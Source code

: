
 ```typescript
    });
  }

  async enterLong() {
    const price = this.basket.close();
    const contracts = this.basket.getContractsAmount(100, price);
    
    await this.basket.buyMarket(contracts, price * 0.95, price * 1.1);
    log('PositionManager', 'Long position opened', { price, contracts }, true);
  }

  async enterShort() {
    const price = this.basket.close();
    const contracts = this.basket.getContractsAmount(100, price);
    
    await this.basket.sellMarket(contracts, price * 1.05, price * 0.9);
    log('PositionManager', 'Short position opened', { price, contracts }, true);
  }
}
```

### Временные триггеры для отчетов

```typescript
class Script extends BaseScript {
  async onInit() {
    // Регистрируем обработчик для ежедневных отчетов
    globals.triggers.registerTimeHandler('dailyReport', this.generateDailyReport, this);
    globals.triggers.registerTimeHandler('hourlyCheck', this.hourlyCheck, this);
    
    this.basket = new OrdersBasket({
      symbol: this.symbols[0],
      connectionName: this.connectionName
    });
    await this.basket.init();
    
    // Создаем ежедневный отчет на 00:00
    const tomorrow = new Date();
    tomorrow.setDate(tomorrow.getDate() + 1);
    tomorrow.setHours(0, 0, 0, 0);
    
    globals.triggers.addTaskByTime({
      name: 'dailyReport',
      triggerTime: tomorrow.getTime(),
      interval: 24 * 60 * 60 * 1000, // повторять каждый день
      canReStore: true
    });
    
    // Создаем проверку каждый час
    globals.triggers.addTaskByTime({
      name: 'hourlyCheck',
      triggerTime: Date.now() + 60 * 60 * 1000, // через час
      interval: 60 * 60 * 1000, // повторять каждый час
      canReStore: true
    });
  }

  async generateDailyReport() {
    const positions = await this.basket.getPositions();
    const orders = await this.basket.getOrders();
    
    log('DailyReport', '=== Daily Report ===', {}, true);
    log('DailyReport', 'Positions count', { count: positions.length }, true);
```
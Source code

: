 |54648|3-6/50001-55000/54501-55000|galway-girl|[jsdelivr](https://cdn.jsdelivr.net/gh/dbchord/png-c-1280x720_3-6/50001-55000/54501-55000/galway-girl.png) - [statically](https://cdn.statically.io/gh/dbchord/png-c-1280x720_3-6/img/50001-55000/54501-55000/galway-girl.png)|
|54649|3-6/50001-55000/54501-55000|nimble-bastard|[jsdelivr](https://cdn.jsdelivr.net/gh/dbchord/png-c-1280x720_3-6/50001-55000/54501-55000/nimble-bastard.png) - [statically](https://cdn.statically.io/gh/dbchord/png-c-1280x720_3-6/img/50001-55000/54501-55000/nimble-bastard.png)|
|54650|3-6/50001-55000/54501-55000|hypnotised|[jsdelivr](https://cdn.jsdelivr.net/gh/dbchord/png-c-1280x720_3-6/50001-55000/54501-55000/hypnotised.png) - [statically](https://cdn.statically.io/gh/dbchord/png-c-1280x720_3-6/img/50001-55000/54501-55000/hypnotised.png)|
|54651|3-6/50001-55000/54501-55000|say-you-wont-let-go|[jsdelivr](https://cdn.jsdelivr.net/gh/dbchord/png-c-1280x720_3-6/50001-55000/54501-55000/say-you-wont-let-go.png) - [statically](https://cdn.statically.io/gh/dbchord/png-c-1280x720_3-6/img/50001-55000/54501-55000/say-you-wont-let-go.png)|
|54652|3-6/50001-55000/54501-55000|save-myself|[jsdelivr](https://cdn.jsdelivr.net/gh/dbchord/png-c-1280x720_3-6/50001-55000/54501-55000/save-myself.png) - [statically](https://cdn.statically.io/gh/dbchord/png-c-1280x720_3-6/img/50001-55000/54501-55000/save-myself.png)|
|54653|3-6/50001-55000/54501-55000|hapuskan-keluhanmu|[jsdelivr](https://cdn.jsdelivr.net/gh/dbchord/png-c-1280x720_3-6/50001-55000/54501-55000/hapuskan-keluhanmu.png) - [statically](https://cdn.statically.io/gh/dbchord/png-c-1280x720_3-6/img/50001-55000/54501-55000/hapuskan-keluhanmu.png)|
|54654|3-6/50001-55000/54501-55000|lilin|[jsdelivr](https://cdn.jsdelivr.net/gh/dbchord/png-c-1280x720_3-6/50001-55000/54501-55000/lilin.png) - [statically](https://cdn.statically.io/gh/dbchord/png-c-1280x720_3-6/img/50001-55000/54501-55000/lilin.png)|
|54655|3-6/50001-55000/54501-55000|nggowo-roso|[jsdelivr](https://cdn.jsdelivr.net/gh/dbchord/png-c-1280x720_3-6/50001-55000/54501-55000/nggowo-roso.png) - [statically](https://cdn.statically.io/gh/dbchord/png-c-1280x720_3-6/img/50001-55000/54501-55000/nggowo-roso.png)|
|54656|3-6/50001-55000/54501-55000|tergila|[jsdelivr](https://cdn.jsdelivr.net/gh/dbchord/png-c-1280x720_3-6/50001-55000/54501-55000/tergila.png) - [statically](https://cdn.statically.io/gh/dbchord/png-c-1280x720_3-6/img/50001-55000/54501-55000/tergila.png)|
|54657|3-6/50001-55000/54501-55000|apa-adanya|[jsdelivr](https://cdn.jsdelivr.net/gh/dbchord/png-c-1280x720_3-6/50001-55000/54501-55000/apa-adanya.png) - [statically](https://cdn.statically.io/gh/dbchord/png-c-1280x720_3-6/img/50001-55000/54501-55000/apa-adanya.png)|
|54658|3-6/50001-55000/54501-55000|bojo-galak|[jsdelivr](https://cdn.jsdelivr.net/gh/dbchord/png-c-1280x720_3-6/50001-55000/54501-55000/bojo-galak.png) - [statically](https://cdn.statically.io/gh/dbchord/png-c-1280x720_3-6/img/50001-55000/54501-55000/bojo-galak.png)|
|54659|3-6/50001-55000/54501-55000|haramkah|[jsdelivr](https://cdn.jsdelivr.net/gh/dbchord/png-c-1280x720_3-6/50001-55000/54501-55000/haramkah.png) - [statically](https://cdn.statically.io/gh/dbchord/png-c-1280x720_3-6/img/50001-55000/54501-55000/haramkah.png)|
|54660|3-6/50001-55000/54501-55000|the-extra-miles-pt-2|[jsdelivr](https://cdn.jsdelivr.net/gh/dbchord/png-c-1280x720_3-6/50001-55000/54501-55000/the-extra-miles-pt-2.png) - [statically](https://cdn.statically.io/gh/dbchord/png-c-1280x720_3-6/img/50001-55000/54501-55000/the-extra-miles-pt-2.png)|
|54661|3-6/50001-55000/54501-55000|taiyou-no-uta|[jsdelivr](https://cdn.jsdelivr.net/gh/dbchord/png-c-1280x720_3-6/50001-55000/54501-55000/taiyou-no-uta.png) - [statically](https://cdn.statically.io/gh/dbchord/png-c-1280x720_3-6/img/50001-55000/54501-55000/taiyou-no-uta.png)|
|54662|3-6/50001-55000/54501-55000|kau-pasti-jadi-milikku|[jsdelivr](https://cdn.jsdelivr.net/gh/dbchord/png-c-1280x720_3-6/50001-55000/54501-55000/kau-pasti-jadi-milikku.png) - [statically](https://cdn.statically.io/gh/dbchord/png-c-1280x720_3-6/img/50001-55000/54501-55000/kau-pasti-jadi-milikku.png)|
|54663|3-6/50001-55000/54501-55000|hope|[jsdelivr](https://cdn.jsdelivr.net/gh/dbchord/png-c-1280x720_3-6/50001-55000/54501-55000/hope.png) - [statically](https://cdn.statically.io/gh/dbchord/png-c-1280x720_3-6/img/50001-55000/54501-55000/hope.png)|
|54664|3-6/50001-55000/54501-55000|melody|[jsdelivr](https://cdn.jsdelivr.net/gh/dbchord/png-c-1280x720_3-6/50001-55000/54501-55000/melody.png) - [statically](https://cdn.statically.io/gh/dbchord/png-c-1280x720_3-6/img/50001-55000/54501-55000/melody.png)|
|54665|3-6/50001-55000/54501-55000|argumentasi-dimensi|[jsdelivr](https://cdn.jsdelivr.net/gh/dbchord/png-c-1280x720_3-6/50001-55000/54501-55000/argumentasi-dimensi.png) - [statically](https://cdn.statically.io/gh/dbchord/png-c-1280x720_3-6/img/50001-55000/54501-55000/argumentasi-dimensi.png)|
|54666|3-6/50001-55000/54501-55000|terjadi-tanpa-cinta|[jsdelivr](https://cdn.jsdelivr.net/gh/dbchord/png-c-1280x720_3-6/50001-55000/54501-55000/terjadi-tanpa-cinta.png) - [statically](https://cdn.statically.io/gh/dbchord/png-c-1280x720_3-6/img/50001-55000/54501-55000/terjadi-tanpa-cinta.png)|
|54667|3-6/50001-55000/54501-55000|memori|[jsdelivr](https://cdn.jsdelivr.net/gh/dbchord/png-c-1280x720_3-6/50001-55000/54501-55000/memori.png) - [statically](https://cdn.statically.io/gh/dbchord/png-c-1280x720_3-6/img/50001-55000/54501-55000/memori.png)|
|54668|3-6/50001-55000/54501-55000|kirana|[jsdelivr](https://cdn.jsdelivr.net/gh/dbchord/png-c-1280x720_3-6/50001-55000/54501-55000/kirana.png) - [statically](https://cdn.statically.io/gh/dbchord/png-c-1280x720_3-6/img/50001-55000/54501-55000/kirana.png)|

________

§ Task directions
The required answer is each line of the data in which the word "async" appears.

§ The answer
  async enterLong() {
  async enterShort() {
  async onInit() {
  async generateDailyReport() {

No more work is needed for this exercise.